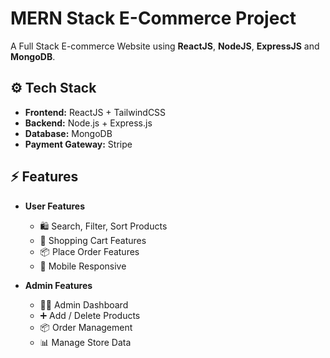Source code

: # MERN Stack E-Commerce Project

A Full Stack E-commerce Website using **ReactJS**, **NodeJS**, **ExpressJS** and **MongoDB**.

## ⚙️ Tech Stack

- **Frontend:** ReactJS + TailwindCSS
- **Backend:** Node.js + Express.js
- **Database:** MongoDB
- **Payment Gateway:** Stripe

## ⚡️ Features

- **User Features**
	- 🛍️ Search, Filter, Sort Products 
	- 🛒 Shopping Cart Features
	- 📦 Place Order Features
   - 📱 Mobile Responsive

- **Admin Features**
	- 🧑‍💻 Admin Dashboard
	- ➕ Add / Delete Products
	- 📦 Order Management
	- 📊 Manage Store Data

****************

▸ THE TASK
Once more, give the listing above exactly, leaving each picture out.

▸ SOLVED PROBLEM
Source code

: # MERN Stack E-Commerce Project

A Full Stack E-commerce Website using **ReactJS**, **NodeJS**, **ExpressJS** and **MongoDB**.

## ⚙️ Tech Stack

- **Frontend:** ReactJS + TailwindCSS
- **Backend:** Node.js + Express.js
- **Database:** MongoDB
- **Payment Gateway:** Stripe

## ⚡️ Features

- **User Features**
	- 🛍️ Search, Filter, Sort Products 
	- 🛒 Shopping Cart Features
	- 📦 Place Order Features
   - 📱 Mobile Responsive

- **Admin Features**
	- 🧑‍💻 Admin Dashboard
	- ➕ Add / Delete Products
	- 📦 Order Management
	- 📊 Manage Store Data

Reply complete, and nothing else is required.